Not a good week for electronic trading.
First, Goldman Sachs (GS) experienced a software glitch in its trading system on Wednesday that accidentally spammed exchanges with false stock options orders and could cost the firm upwards of $100 million. Today, Nasdaq (NDAQ)had to halt trading for three hours in thousands of listed stocks and options, including a bunch of popular tech stocks such as Apple (AAPL), Intel (INTC), and Facebook (FB).
We still don’t know the exact source of Nasdaq’s problem, but reports indicate that the exchange was having trouble printing data to the public tape. Which is as basic a function as there is for an exchange. Nasdaq, in a statement posted to its website, said trading would resume at 3:25 p.m. Once it did, the resumption was fairly smooth, to Nasdaq’s credit.
Nasdaq has historically been known as the more advanced, tech-savvy exchange, at least compared to the New York Stock Exchange (NYX). With the rise of BATS and Direct Edge over the last few years, that’s clearly no longer the case. After this glitch, plus the Facebook IPO debacle from 2012, Nasdaq’s credibility as a competent electronic exchange has taken a beating. A spokesman for Nasdaq didn’t immediately return a call seeking comment.
It’s not as the exchange has been getting crushed with huge order flow. It’s August, for Pete’s sake. Trading volumes have been trending below 6 billion shares a day recently, compared to daily volumes that often exceeded 10 million back in 2008 and 2009.
These glitches provide red meat for those who think that computer-driven trading, particularly high-frequency trading, is inherently dangerous.

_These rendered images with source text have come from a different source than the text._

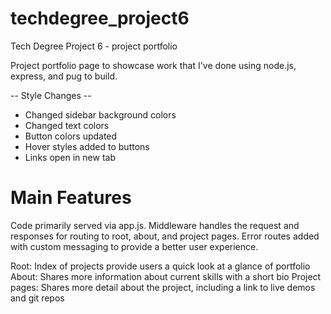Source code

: # techdegree_project6
 Tech Degree Project 6 - project portfolio

Project portfolio page to showcase work that I've done using node.js, express, and pug to build.

-- Style Changes --
- Changed sidebar background colors
- Changed text colors
- Button colors updated
- Hover styles added to buttons
- Links open in new tab

# Main Features
Code primarily served via app.js.  Middleware handles the request and responses for routing to root, about, and project pages.
Error routes added with custom messaging to provide a better user experience.

Root:  Index of projects provide users a quick look at a glance of portfolio
About: Shares more information about current skills with a short bio
Project pages:  Shares more detail about the project, including a link to live demos and git repos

It’s increasingly hard to argue with the critics as problems recur. High-frequency trading is already in steep retreat from its peak of a few years ago, and profits have collapsed. Stuff such as this only heightens the pressure.
Still, let’s remember: The good old days of open-outcry trading in the pits weren’t error-free. We just didn’t hear about errors that did occur because they were usually worked out by two guys in person. It’s also fair to say that electronic markets have amplified tiny errors into enormous ones as they cascade through digital channels, whether the fault belongs to an exchange or a trading firm. Like it or not, we live in an increasingly electronic, engineered world . To a certain extent, we have to live with it. The genie, as it were, can’t get put back in the bottle.
It could be made better—a lot better. The question is whether the industry takes the lead on correcting itself or leaves it for regulators to fix. My guess is that the trading firms would be better off fixing problems themselves than having the Securities and Exchange Commision come crashing in with some new regulatory regime. They’d better get moving. Fast.